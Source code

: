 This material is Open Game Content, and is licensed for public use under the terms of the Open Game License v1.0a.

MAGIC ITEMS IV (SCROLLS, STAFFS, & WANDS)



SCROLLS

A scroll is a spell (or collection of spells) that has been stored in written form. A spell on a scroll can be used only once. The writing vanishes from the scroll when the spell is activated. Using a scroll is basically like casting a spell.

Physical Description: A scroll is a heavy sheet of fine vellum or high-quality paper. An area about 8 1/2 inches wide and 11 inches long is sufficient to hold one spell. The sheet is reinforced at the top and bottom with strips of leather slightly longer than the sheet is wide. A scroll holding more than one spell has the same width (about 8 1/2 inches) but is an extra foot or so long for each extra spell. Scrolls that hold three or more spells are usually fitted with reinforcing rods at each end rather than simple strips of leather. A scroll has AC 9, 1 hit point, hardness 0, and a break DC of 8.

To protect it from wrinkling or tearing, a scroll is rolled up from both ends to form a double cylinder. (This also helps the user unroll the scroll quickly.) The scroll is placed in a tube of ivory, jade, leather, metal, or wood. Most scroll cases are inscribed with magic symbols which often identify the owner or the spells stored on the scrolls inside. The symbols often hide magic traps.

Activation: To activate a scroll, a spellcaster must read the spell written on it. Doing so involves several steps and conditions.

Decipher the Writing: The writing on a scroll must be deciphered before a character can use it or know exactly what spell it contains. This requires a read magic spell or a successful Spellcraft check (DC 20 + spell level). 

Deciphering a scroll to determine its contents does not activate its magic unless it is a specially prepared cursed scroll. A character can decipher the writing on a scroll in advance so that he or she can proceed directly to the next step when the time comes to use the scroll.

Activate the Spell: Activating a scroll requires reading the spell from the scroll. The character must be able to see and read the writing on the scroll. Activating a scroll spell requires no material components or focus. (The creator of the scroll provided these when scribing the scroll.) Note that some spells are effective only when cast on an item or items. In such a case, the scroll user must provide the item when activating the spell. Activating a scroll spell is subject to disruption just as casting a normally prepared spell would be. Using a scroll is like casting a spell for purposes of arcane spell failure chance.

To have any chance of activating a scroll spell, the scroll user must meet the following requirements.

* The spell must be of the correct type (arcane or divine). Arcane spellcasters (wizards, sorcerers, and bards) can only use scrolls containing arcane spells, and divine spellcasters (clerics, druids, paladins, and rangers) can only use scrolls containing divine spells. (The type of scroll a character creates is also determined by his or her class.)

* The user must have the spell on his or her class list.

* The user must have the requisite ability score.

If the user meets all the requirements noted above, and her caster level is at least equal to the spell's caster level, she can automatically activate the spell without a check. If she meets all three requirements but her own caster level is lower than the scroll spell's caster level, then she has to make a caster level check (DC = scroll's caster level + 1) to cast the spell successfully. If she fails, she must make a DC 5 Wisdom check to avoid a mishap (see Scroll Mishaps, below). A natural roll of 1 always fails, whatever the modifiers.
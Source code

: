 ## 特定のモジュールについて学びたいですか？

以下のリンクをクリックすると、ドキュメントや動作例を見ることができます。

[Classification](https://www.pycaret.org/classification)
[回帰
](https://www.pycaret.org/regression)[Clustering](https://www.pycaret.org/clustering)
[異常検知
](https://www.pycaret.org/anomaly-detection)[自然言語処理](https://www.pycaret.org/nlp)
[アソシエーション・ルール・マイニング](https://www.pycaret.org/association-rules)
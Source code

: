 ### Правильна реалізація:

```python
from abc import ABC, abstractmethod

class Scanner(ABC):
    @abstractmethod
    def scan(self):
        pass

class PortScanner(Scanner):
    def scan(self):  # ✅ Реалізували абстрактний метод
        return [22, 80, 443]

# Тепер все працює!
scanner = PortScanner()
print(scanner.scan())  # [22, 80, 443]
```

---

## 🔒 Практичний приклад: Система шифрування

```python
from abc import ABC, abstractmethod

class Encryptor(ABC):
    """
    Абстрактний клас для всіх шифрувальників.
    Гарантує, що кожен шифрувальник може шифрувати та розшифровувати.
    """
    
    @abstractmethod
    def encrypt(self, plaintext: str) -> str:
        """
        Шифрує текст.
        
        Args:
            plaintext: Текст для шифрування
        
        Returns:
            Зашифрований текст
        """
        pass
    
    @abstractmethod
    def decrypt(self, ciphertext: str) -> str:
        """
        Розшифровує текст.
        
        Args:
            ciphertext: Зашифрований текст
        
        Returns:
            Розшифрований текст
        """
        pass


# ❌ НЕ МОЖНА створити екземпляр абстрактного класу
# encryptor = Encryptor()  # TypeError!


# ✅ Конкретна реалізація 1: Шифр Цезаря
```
________________________________________
■ EXERCISE REQUIREMENTS: Without leaving anything out, give the entries again exactly.

■ TASK SOLUTION:
Source code

: This material is Open Game Content, and is licensed for public use under the terms of the Open Game License v1.0a.

MAGIC ITEMS IV (SCROLLS, STAFFS, & WANDS)



SCROLLS

A scroll is a spell (or collection of spells) that has been stored in written form. A spell on a scroll can be used only once. The writing vanishes from the scroll when the spell is activated. Using a scroll is basically like casting a spell.

Physical Description: A scroll is a heavy sheet of fine vellum or high-quality paper. An area about 8 1/2 inches wide and 11 inches long is sufficient to hold one spell. The sheet is reinforced at the top and bottom with strips of leather slightly longer than the sheet is wide. A scroll holding more than one spell has the same width (about 8 1/2 inches) but is an extra foot or so long for each extra spell. Scrolls that hold three or more spells are usually fitted with reinforcing rods at each end rather than simple strips of leather. A scroll has AC 9, 1 hit point, hardness 0, and a break DC of 8.

To protect it from wrinkling or tearing, a scroll is rolled up from both ends to form a double cylinder. (This also helps the user unroll the scroll quickly.) The scroll is placed in a tube of ivory, jade, leather, metal, or wood. Most scroll cases are inscribed with magic symbols which often identify the owner or the spells stored on the scrolls inside. The symbols often hide magic traps.

Activation: To activate a scroll, a spellcaster must read the spell written on it. Doing so involves several steps and conditions.

Decipher the Writing: The writing on a scroll must be deciphered before a character can use it or know exactly what spell it contains. This requires a read magic spell or a successful Spellcraft check (DC 20 + spell level). 

Deciphering a scroll to determine its contents does not activate its magic unless it is a specially prepared cursed scroll. A character can decipher the writing on a scroll in advance so that he or she can proceed directly to the next step when the time comes to use the scroll.

Activate the Spell: Activating a scroll requires reading the spell from the scroll. The character must be able to see and read the writing on the scroll. Activating a scroll spell requires no material components or focus. (The creator of the scroll provided these when scribing the scroll.) Note that some spells are effective only when cast on an item or items. In such a case, the scroll user must provide the item when activating the spell. Activating a scroll spell is subject to disruption just as casting a normally prepared spell would be. Using a scroll is like casting a spell for purposes of arcane spell failure chance.

To have any chance of activating a scroll spell, the scroll user must meet the following requirements.

* The spell must be of the correct type (arcane or divine). Arcane spellcasters (wizards, sorcerers, and bards) can only use scrolls containing arcane spells, and divine spellcasters (clerics, druids, paladins, and rangers) can only use scrolls containing divine spells. (The type of scroll a character creates is also determined by his or her class.)

* The user must have the spell on his or her class list.

* The user must have the requisite ability score.

If the user meets all the requirements noted above, and her caster level is at least equal to the spell's caster level, she can automatically activate the spell without a check. If she meets all three requirements but her own caster level is lower than the scroll spell's caster level, then she has to make a caster level check (DC = scroll's caster level + 1) to cast the spell successfully. If she fails, she must make a DC 5 Wisdom check to avoid a mishap (see Scroll Mishaps, below). A natural roll of 1 always fails, whatever the modifiers.
Source code

: ## 特定のモジュールについて学びたいですか？

以下のリンクをクリックすると、ドキュメントや動作例を見ることができます。

[Classification](https://www.pycaret.org/classification)
[回帰
](https://www.pycaret.org/regression)[Clustering](https://www.pycaret.org/clustering)
[異常検知
](https://www.pycaret.org/anomaly-detection)[自然言語処理](https://www.pycaret.org/nlp)
[アソシエーション・ルール・マイニング](https://www.pycaret.org/association-rules)
Source code

: ### Правильна реалізація:

```python
from abc import ABC, abstractmethod

class Scanner(ABC):
    @abstractmethod
    def scan(self):
        pass

class PortScanner(Scanner):
    def scan(self):  # ✅ Реалізували абстрактний метод
        return [22, 80, 443]

# Тепер все працює!
scanner = PortScanner()
print(scanner.scan())  # [22, 80, 443]
```

---

## 🔒 Практичний приклад: Система шифрування

```python
from abc import ABC, abstractmethod

class Encryptor(ABC):
    """
    Абстрактний клас для всіх шифрувальників.
    Гарантує, що кожен шифрувальник може шифрувати та розшифровувати.
    """
    
    @abstractmethod
    def encrypt(self, plaintext: str) -> str:
        """
        Шифрує текст.
        
        Args:
            plaintext: Текст для шифрування
        
        Returns:
            Зашифрований текст
        """
        pass
    
    @abstractmethod
    def decrypt(self, ciphertext: str) -> str:
        """
        Розшифровує текст.
        
        Args:
            ciphertext: Зашифрований текст
        
        Returns:
            Розшифрований текст
        """
        pass


# ❌ НЕ МОЖНА створити екземпляр абстрактного класу
# encryptor = Encryptor()  # TypeError!


# ✅ Конкретна реалізація 1: Шифр Цезаря
```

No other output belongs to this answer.